Margveti 2006 returned to their hometown in 2026.

==City derby==
Relations with FC Zestaponi can hardly be described as easy. In 2015, a media row erupted after Ilia Kokaia, the owner of the latter, slammed Margveti 2006 for cronyism and unfair privileges, and suggested that the local authorities were deliberately seeking to sink FC Zestaponi at the expense of this municipal club. Margveti hit out at him by dismissing all the allegations.

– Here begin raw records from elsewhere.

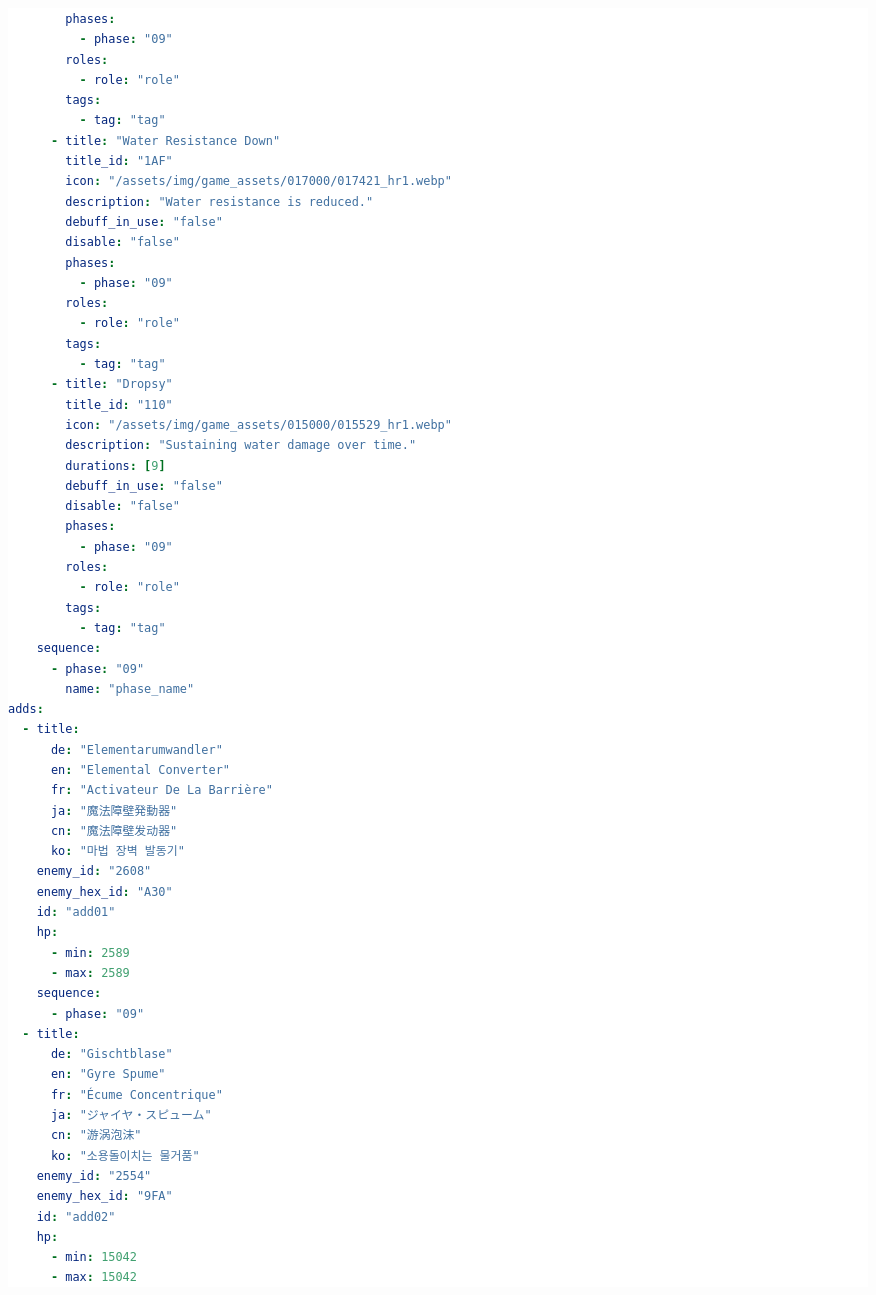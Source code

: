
 ```yaml
        phases:
          - phase: "09"
        roles:
          - role: "role"
        tags:
          - tag: "tag"
      - title: "Water Resistance Down"
        title_id: "1AF"
        icon: "/assets/img/game_assets/017000/017421_hr1.webp"
        description: "Water resistance is reduced."
        debuff_in_use: "false"
        disable: "false"
        phases:
          - phase: "09"
        roles:
          - role: "role"
        tags:
          - tag: "tag"
      - title: "Dropsy"
        title_id: "110"
        icon: "/assets/img/game_assets/015000/015529_hr1.webp"
        description: "Sustaining water damage over time."
        durations: [9]
        debuff_in_use: "false"
        disable: "false"
        phases:
          - phase: "09"
        roles:
          - role: "role"
        tags:
          - tag: "tag"
    sequence:
      - phase: "09"
        name: "phase_name"
adds:
  - title:
      de: "Elementarumwandler"
      en: "Elemental Converter"
      fr: "Activateur De La Barrière"
      ja: "魔法障壁発動器"
      cn: "魔法障壁发动器"
      ko: "마법 장벽 발동기"
    enemy_id: "2608"
    enemy_hex_id: "A30"
    id: "add01"
    hp:
      - min: 2589
      - max: 2589
    sequence:
      - phase: "09"
  - title:
      de: "Gischtblase"
      en: "Gyre Spume"
      fr: "Écume Concentrique"
      ja: "ジャイヤ・スピューム"
      cn: "游涡泡沫"
      ko: "소용돌이치는 물거품"
    enemy_id: "2554"
    enemy_hex_id: "9FA"
    id: "add02"
    hp:
      - min: 15042
      - max: 15042
```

During the 2018, 2019 and 2021 seasons these two clubs played in the same division. Initially Margveti won two games (1–0 and 2–0), but then lost next seven matches in a row with a 4–35 aggregate goal difference.

==Name==
Margveti, also mentioned as Argveti in historic annals, was a duchy between VIII and XI centuries on large swaths of the current Imereti region.